近年日本への外国人観光客が順調に増加しつつある。実際この数年間に外国人訪問客の数はうなぎ登りに伸びている。日本政府観光局(JNTO)の推計では、昨年日本を訪れた外国人は約1340万人と見ている。その中でアジア方面から、特に近隣の台湾、韓国、中国、香港からの旅行者の中には買い物を目的とする人たちも多く、日本を訪れた外国人の消費の合計額が日本の名目国内総生産(GDP)の0.4%にも匹敵するというから驚きである。今では観光業がわが国のGDPに占める割合は、自動車産業を上回る水準にまで高まっているというのだから、我々が従事していた一昔前にはとても考えられなかった。隔世の感がある。
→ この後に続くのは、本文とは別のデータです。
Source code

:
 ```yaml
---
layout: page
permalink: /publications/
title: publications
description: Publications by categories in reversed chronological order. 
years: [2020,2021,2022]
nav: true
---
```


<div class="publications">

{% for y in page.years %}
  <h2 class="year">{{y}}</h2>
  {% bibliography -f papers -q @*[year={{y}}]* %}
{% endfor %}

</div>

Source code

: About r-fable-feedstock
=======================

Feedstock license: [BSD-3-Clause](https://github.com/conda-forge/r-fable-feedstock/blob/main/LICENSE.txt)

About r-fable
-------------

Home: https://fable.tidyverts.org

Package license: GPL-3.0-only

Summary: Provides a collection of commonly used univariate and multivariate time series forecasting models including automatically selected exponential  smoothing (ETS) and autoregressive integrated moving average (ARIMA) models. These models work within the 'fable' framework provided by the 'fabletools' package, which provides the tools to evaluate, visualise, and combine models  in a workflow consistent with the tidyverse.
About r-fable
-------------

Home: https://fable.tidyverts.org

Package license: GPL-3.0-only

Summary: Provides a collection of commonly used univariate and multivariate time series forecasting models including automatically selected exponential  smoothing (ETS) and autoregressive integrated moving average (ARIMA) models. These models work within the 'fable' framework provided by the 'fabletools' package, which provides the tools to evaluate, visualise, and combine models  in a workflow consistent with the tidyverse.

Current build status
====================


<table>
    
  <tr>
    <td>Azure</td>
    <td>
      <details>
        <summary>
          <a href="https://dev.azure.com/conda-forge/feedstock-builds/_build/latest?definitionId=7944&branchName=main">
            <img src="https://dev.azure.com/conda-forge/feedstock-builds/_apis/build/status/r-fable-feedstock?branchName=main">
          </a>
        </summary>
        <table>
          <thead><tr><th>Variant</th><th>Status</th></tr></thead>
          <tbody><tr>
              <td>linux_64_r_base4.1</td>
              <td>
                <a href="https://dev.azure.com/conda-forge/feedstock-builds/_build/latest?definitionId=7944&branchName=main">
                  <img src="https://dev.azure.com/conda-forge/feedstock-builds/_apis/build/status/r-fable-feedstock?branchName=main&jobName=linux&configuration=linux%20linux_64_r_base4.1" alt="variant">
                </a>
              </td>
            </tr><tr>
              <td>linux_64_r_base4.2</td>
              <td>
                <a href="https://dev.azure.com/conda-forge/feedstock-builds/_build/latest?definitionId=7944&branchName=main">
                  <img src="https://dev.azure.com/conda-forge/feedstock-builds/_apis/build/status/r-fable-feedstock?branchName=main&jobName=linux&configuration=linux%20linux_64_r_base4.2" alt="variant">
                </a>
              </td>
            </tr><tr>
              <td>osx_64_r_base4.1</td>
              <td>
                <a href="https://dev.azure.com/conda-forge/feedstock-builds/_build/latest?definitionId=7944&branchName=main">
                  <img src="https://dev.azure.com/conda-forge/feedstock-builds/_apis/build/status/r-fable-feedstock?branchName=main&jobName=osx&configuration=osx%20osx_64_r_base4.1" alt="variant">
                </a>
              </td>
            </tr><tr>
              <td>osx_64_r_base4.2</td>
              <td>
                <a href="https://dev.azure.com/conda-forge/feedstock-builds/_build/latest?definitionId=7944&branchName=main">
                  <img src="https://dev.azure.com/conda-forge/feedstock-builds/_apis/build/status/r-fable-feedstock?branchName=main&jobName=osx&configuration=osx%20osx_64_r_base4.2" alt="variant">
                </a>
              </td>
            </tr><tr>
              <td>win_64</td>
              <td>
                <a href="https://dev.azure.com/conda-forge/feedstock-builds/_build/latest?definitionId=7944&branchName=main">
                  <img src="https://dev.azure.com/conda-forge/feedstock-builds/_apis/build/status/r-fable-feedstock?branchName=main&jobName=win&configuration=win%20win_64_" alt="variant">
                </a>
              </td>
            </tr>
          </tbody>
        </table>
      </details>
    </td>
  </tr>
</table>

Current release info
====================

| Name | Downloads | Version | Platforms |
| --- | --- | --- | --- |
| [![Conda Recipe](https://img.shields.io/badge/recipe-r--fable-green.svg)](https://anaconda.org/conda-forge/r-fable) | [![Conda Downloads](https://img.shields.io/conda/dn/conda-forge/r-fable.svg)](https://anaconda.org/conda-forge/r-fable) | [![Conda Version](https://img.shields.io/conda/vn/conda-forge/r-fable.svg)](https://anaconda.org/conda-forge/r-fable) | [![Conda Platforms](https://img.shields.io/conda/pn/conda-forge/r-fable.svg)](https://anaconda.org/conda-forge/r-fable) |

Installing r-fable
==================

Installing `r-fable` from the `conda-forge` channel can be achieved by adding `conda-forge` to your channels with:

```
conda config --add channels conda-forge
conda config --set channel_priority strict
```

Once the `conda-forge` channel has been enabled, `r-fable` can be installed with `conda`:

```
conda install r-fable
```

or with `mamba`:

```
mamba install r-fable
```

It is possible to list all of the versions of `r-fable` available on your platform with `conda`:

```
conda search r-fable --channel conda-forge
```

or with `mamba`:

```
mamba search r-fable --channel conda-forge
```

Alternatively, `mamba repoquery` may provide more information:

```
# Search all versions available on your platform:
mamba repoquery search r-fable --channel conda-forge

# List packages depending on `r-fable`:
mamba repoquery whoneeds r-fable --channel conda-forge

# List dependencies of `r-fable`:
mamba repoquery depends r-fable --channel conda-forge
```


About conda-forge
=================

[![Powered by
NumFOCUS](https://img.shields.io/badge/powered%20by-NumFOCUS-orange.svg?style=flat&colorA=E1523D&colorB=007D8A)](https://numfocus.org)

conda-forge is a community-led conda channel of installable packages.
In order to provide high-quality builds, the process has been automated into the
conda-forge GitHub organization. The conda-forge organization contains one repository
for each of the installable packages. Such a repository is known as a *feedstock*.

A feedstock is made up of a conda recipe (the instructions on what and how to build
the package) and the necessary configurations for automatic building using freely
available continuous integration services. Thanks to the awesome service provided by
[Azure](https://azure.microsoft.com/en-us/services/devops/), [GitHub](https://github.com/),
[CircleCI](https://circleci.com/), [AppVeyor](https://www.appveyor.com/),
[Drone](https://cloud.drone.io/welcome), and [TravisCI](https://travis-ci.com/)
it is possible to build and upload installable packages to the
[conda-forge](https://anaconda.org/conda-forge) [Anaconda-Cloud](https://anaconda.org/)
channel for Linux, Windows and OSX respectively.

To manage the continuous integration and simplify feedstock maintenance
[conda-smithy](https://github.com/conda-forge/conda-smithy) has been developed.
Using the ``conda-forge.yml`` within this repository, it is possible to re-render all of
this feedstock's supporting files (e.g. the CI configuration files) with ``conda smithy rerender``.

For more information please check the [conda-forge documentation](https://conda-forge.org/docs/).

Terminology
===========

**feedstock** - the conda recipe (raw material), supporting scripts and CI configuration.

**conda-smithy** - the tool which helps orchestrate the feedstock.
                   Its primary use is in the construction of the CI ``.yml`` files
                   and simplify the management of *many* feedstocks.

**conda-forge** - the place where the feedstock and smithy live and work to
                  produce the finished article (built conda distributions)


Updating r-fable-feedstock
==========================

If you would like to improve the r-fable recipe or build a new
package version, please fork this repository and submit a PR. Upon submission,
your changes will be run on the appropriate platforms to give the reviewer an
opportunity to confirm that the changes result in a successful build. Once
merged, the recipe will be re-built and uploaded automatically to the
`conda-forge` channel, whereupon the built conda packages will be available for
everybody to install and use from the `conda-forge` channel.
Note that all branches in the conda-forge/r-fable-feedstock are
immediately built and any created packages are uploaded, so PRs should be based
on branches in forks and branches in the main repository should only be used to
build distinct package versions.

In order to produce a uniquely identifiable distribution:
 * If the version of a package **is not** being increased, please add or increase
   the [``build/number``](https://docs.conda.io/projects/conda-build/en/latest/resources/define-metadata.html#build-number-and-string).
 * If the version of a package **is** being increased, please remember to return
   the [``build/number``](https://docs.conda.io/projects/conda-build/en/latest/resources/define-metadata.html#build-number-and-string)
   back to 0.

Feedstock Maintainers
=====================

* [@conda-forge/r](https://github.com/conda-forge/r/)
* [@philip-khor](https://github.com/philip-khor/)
かつては、日本へやって来る外国人観光客の数は少なく、その一方で日本人海外旅行客は多く、観光業は海外への支出額が圧倒的に多く、国の貿易外収支上大きなマイナスと見られていた。そのために観光業者の地位も相対的に低く、我々旅行エージェントは肩身が狭く感じたものである。観光業者は国費無駄遣いの最たるものだと役所から揶揄され何事につけ冷淡な扱いを受け、エージェントとしてはつい下を向かざるを得なかった。近著「南太平洋の剛腕投手」を執筆する前には、「士農工商・・・エージェント」と名付けた本を途中まで書いて出版しようと思っていたくらいである。まだ、全体の1/3ぐらいしか筆は進んでいなかったが、そのくらい私のみならず、多くのエージェントの胸の内には鬱憤が溜まっていた。
そして、昨今の観光ブームである。観光業が外貨を稼ぎだすと観光庁は得意満面である。敢えて言っておきたいのは、ブームは国が経済対策で観光業に注力したから訪れたのでは決してない。以前もそうだったが、今でも国は観光にこれという有効な手を打っているわけではない。すべて今日の観光ブームに火を点け、推進してきたのは民間観光業者の地道な活動である。
政府は口先では観光振興策が成功したとか、観光行政の効率化などと体裁の好いことを口走るが、とんでもない。大空港を作ったことぐらいしか、国交省はやっていない。況してや地道なソフトウエアには、これまでほとんど見向きもしなかった。
例えば、民間が逆立ちしてもできないことがある。日本人の心、日本文化、習慣、伝統を正しく外国人に啓蒙することである。日本について間違った理解や誤解をされないよう、正しい日本の姿を伝えることこそ国がやるべきことである。開閉式の扉の右手前(左前ではない)でなければダメだということは、我々は小学生の時に掃除をしながら先生から教えてもらった。左手に箸を持って食事をしている日本人のCMなんて何とかならないだろうか。「右手とは箸を持つ方の手」とは子どもの頃に教えられた基本だ。このように地味で大切なことは国がしっかり教えなければいけない。
日本政府観光局は、日本の礼儀や文化が壊されるのを徒に放置するのではなく、正しく日本の姿を伝えることこそ観光客を増やす前に成すべきことではないだろうか。